━━━ Materials provided

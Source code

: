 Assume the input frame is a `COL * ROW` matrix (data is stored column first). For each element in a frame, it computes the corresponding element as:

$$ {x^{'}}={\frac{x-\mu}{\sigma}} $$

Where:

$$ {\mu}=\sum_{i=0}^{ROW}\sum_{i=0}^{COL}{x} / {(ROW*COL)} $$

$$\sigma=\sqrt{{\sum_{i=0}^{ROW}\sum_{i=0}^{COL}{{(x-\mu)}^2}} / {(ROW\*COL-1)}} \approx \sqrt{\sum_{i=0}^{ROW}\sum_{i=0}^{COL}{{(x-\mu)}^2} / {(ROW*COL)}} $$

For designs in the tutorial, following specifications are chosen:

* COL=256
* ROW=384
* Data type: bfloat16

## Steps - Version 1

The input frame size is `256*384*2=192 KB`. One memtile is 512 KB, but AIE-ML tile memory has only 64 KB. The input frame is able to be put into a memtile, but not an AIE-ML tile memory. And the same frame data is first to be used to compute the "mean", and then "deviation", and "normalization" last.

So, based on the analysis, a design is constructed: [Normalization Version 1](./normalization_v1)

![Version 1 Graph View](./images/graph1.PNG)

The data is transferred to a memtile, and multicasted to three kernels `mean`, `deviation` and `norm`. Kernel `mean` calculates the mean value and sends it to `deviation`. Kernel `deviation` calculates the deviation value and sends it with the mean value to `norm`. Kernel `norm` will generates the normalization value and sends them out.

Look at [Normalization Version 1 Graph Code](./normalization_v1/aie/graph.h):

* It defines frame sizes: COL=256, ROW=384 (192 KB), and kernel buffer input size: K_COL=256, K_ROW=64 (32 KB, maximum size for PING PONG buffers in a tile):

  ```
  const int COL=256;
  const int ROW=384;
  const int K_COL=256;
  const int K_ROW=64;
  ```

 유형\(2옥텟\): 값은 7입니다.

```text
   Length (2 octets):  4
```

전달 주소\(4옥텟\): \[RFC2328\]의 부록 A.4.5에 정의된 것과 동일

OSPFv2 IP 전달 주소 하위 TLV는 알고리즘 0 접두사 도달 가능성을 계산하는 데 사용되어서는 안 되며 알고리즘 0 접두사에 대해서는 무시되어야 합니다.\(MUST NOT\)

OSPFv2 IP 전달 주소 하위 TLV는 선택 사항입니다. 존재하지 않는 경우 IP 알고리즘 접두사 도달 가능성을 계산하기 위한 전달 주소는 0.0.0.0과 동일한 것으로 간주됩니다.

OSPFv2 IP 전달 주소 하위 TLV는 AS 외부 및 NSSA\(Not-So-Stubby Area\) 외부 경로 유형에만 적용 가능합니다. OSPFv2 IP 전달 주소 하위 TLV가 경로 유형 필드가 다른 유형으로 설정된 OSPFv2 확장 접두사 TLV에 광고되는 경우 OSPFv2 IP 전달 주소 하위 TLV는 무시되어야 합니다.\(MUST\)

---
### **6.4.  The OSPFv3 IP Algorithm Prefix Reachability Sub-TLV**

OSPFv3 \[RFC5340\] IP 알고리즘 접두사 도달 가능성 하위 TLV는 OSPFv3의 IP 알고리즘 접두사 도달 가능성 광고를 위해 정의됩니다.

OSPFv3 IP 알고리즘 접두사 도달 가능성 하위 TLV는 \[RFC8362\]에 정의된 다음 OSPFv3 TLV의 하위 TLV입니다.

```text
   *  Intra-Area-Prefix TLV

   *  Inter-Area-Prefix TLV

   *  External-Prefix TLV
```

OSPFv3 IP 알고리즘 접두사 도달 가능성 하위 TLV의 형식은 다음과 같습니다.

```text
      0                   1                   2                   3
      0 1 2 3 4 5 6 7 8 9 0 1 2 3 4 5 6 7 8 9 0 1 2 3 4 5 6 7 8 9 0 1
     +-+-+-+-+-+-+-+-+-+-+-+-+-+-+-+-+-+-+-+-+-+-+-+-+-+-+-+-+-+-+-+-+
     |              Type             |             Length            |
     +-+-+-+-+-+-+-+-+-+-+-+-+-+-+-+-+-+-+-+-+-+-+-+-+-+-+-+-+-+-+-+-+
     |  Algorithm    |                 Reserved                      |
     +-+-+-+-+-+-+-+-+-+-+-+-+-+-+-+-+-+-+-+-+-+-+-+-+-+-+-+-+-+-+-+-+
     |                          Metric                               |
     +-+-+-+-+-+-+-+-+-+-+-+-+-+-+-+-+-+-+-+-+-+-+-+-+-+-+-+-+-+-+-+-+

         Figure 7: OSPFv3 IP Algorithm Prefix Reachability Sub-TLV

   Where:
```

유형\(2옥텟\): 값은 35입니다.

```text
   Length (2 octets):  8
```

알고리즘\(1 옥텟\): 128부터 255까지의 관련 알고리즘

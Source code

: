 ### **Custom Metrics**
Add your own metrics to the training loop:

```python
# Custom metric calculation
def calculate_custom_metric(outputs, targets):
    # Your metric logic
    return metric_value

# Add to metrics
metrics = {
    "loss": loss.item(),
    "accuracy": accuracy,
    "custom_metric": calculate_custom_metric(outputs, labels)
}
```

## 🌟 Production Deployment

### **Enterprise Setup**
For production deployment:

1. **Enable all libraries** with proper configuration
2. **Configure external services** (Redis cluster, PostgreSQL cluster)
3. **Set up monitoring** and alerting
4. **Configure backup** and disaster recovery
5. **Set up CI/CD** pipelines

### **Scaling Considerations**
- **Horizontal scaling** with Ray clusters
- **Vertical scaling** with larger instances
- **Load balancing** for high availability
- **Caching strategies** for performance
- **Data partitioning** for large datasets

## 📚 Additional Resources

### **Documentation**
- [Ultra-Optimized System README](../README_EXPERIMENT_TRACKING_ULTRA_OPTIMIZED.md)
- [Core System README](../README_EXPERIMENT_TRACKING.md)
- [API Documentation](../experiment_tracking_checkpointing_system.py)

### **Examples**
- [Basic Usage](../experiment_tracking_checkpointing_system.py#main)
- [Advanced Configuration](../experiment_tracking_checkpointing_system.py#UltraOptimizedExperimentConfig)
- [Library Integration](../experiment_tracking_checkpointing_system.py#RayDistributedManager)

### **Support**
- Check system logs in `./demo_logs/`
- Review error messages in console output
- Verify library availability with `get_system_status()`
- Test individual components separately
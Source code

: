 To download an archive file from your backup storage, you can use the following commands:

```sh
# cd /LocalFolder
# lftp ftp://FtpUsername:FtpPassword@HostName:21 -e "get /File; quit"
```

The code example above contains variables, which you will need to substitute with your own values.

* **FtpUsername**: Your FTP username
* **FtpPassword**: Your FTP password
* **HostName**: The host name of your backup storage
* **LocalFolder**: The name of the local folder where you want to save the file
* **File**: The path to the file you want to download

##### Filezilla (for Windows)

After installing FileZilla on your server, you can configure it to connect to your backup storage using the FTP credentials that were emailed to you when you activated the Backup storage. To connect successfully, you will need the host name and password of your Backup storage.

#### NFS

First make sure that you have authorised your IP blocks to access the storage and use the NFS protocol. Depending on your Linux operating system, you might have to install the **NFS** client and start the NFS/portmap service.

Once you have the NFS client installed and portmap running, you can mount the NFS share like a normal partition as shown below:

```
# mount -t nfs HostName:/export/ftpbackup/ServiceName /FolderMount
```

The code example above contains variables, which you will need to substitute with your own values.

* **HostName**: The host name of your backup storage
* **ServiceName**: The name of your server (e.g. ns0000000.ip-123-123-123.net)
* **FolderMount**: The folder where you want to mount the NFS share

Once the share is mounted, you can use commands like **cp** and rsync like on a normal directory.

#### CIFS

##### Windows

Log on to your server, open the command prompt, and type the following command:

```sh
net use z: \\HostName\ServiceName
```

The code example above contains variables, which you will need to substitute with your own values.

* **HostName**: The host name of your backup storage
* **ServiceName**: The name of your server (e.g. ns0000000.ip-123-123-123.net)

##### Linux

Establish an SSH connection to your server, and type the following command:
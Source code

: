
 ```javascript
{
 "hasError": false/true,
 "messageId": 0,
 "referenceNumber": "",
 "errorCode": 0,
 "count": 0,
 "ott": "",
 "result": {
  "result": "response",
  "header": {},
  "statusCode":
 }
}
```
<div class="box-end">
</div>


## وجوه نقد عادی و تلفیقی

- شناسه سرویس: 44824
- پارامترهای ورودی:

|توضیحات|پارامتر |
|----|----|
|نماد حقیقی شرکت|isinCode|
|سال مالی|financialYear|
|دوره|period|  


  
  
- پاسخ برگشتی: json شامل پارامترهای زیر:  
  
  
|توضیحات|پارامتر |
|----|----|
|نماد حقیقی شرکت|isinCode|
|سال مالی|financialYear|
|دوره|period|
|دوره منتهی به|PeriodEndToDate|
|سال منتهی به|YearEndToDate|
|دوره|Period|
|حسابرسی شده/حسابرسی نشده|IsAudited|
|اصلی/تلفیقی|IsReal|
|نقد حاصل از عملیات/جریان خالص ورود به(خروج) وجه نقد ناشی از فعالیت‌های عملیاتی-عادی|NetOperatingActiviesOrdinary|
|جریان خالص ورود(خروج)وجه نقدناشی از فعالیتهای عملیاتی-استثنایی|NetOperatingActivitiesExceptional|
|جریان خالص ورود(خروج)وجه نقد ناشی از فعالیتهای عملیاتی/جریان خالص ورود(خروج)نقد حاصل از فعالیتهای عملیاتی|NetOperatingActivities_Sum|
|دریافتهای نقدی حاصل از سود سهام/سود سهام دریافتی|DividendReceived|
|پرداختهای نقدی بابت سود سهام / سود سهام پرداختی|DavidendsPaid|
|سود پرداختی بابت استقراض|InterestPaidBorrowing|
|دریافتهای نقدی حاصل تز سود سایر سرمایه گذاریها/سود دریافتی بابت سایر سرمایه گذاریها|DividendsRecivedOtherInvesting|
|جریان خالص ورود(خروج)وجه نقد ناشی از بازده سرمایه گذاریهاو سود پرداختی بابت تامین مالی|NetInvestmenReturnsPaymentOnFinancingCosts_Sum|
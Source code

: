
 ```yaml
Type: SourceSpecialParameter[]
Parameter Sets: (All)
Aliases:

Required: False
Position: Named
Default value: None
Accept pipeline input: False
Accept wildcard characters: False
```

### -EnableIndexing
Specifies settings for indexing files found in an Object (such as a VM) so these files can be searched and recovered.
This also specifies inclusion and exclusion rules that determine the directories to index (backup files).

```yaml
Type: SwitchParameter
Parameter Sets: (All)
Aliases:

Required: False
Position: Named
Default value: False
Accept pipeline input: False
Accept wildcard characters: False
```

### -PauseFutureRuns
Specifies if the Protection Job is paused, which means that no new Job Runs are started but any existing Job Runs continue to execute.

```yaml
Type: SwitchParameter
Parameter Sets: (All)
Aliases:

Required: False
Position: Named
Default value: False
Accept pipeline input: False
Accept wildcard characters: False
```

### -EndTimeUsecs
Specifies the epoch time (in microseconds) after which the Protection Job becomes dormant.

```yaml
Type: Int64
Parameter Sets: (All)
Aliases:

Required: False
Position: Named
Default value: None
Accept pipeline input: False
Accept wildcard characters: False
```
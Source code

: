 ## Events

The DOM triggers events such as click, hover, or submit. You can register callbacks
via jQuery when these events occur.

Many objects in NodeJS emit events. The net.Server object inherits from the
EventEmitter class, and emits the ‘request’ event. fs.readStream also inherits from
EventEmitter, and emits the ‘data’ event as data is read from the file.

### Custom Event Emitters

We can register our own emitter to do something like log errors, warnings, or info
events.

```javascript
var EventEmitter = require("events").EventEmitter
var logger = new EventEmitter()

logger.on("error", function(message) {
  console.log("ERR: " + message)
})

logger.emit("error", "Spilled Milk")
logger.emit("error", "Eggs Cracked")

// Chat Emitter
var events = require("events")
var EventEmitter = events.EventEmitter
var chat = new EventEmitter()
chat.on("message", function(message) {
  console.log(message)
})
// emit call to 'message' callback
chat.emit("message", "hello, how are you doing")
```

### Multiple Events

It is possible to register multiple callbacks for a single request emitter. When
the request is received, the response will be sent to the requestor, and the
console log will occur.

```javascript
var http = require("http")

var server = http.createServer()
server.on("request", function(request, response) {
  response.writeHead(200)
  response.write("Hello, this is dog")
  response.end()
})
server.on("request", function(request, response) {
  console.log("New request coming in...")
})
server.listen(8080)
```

━━━━━━

Filter the listing above down to the lines that contain the word "want".

* **LocalFolder**: The name of the local folder where you want to save the file
* **File**: The path to the file you want to download
* **FolderMount**: The folder where you want to mount the NFS share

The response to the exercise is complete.